There are unique people around us if we are lucky enough to meet them. I received an email in response to a magazine article about activities in which I have been involved, particularly as a kid on the farm. A reader assumed we might be kindred spirits. She wanted to know if I tanned deer hides when I was young.

A female interested in tanning deer hides? That’s unusual.

Her name is Kelly Calkins. She is a Doctor of Audiology, Alpha Hearing Center on Northlake Parkway. Been there for 20 years.

I told my wife about the email and what the lady did. She said, “Good, you’re starting to need her services.” Maybe so, I’ve noticed that the world seems strangely quieter lately.

She lives in Lilburn. We had coffee at Chick-fil-A. She said she was 49 years old, trim, looking maybe in her 30’s. If I were still in business I would want her to model sable.

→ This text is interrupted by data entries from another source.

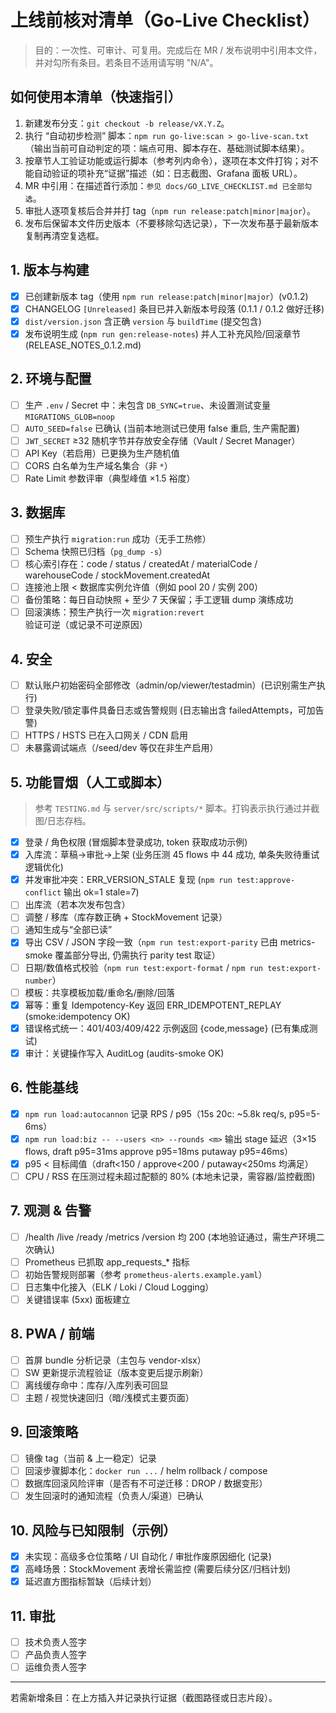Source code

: # 上线前核对清单（Go-Live Checklist）

> 目的：一次性、可审计、可复用。完成后在 MR / 发布说明中引用本文件，并对勾所有条目。若条目不适用请写明 "N/A"。

## 如何使用本清单（快速指引）
1. 新建发布分支：`git checkout -b release/vX.Y.Z`。
2. 执行 “自动初步检测” 脚本：`npm run go-live:scan > go-live-scan.txt`（输出当前可自动判定的项：端点可用、脚本存在、基础测试脚本结果）。
3. 按章节人工验证功能或运行脚本（参考列内命令），逐项在本文件打钩；对不能自动验证的项补充“证据”描述（如：日志截图、Grafana 面板 URL）。
4. MR 中引用：在描述首行添加：`参见 docs/GO_LIVE_CHECKLIST.md 已全部勾选`。
5. 审批人逐项复核后合并并打 tag（`npm run release:patch|minor|major`）。
6. 发布后保留本文件历史版本（不要移除勾选记录），下一次发布基于最新版本复制再清空复选框。


## 1. 版本与构建
- [x] 已创建新版本 tag（使用 `npm run release:patch|minor|major`）(v0.1.2)
- [x] CHANGELOG `[Unreleased]` 条目已并入新版本号段落 (0.1.1 / 0.1.2 做好迁移)
- [x] `dist/version.json` 含正确 `version` 与 `buildTime` (提交包含)
- [x] 发布说明生成 (`npm run gen:release-notes`) 并人工补充风险/回滚章节 (RELEASE_NOTES_0.1.2.md)

## 2. 环境与配置
- [ ] 生产 `.env` / Secret 中：未包含 `DB_SYNC=true`、未设置测试变量 `MIGRATIONS_GLOB=noop`
- [ ] `AUTO_SEED=false` 已确认 (当前本地测试已使用 false 重启, 生产需配置)
- [ ] `JWT_SECRET` ≥32 随机字节并存放安全存储（Vault / Secret Manager）
- [ ] API Key（若启用）已更换为生产随机值
- [ ] CORS 白名单为生产域名集合（非 `*`）
- [ ] Rate Limit 参数评审（典型峰值 ×1.5 裕度）

## 3. 数据库
- [ ] 预生产执行 `migration:run` 成功（无手工热修）
- [ ] Schema 快照已归档（`pg_dump -s`）
- [ ] 核心索引存在：code / status / createdAt / materialCode / warehouseCode / stockMovement.createdAt
- [ ] 连接池上限 < 数据库实例允许值（例如 pool 20 / 实例 200）
- [ ] 备份策略：每日自动快照 + 至少 7 天保留；手工逻辑 dump 演练成功
- [ ] 回滚演练：预生产执行一次 `migration:revert` 验证可逆（或记录不可逆原因）

## 4. 安全
- [ ] 默认账户初始密码全部修改（admin/op/viewer/testadmin）(已识别需生产执行)
- [ ] 登录失败/锁定事件具备日志或告警规则 (日志输出含 failedAttempts，可加告警)
- [ ] HTTPS / HSTS 已在入口网关 / CDN 启用
- [ ] 未暴露调试端点（/seed/dev 等仅在非生产启用）

## 5. 功能冒烟（人工或脚本）
> 参考 `TESTING.md` 与 `server/src/scripts/*` 脚本。打钩表示执行通过并截图/日志存档。
- [x] 登录 / 角色权限 (冒烟脚本登录成功, token 获取成功示例)
- [x] 入库流：草稿→审批→上架 (业务压测 45 flows 中 44 成功, 单条失败待重试逻辑优化)
- [x] 并发审批冲突：ERR_VERSION_STALE 复现 (`npm run test:approve-conflict` 输出 ok=1 stale=7)
- [ ] 出库流（若本次发布包含）
- [ ] 调整 / 移库（库存数正确 + StockMovement 记录）
- [ ] 通知生成与“全部已读”
- [x] 导出 CSV / JSON 字段一致（`npm run test:export-parity` 已由 metrics-smoke 覆盖部分导出, 仍需执行 parity test 取证）
- [ ] 日期/数值格式校验（`npm run test:export-format` / `npm run test:export-number`）
- [ ] 模板：共享模板加载/重命名/删除/回落
- [x] 幂等：重复 Idempotency-Key 返回 ERR_IDEMPOTENT_REPLAY (smoke:idempotency OK)
- [x] 错误格式统一：401/403/409/422 示例返回 {code,message} (已有集成测试)
- [x] 审计：关键操作写入 AuditLog (audits-smoke OK)

## 6. 性能基线
- [x] `npm run load:autocannon` 记录 RPS / p95（15s 20c: ~5.8k req/s, p95=5-6ms）
- [x] `npm run load:biz -- --users <n> --rounds <m>` 输出 stage 延迟（3×15 flows, draft p95=31ms approve p95=18ms putaway p95=46ms）
- [x] p95 < 目标阈值（draft<150 / approve<200 / putaway<250ms 均满足）
- [ ] CPU / RSS 在压测过程未超过配额的 80% (本地未记录，需容器/监控截图)

## 7. 观测 & 告警
- [ ] /health /live /ready /metrics /version 均 200 (本地验证通过，需生产环境二次确认)
- [ ] Prometheus 已抓取 app_requests_* 指标
- [ ] 初始告警规则部署（参考 `prometheus-alerts.example.yaml`）
- [ ] 日志集中化接入（ELK / Loki / Cloud Logging）
- [ ] 关键错误率 (5xx) 面板建立

## 8. PWA / 前端
- [ ] 首屏 bundle 分析记录（主包与 vendor-xlsx）
- [ ] SW 更新提示流程验证（版本变更后提示刷新）
- [ ] 离线缓存命中：库存/入库列表可回显
- [ ] 主题 / 视觉快速回归（暗/浅模式主要页面）

## 9. 回滚策略
- [ ] 镜像 tag（当前 & 上一稳定）记录
- [ ] 回滚步骤脚本化：`docker run ...` / helm rollback / compose
- [ ] 数据库回滚风险评审（是否有不可逆迁移：DROP / 数据变形）
- [ ] 发生回滚时的通知流程（负责人/渠道）已确认

## 10. 风险与已知限制（示例）
- [x] 未实现：高级多仓位策略 / UI 自动化 / 审批作废原因细化 (记录)
- [x] 高峰场景：StockMovement 表增长需监控 (需要后续分区/归档计划)
- [x] 延迟直方图指标暂缺（后续计划）

## 11. 审批
- [ ] 技术负责人签字
- [ ] 产品负责人签字
- [ ] 运维负责人签字

---
若需新增条目：在上方插入并记录执行证据（截图路径或日志片段）。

“I’m equally at home in Saks or Bass Pro,” she said. “My mother taught me to love fashion and my father taught me to love the outdoors.”

“Where did you get the hides?”

“I hunt. We eat venison,” she said. “My husband and I also grow much of the food we need.”

“Where do you hunt?”

“With friends, and occasionally with a farm owner.”

“What do you use?”

“A 308 Ruger. I shot a wild boar last year.” She grinned.

I was amazed when she said she had canned bushels of tomatoes. “They’re from our garden. We want to be independent, not using grocery stores with their sprayed vegetables and meats loaded with steroids and growth hormones. We also grow herbs and other vegetables. I can everything. I have three bee hives. I’d like to have cows and chickens, but not enough room.”

“I sensed we had a lot in common,” she said. She invited me to her house to have venison stew and to see where she plays in the dirt. She gave me a tour. I saw her touch things growing that I didn’t recognize. I saw a kaleidoscope of floral colors.

“I like doing this,” she said. “We began gardening in 2003. It is addictive and rewarding. People have become much too dependent on others.”

The stew was delicious.

“So how did you tan deer hides?”

“I scraped off the tissue. I soaked the skins in tannic acid water from a stump of an oak tree we felled. I had chopped out a concavity. Rain had filled the hollow and within two years the water became acidic. I tumbled the skins in wood chips in a wooden whiskey barrel, turned by a Briggs and Stratton. That pulled loose hairs from the follicles and stained and softened the hides. Then I stretched them out on a frame to dry. My grandmother made mittens, earmuffs and leggings.”

“I have a manual showing how to soften pelts by rubbing animal brains into them,” she said. “I may try it.”

“I know Indians in Canada who do that and I think a Foxfire Book explains it, also.”

There is something satisfying about discussing earlier times. We agreed we would like to hear cows mooing and roosters crowing at dawn. Time slows, less anxiety.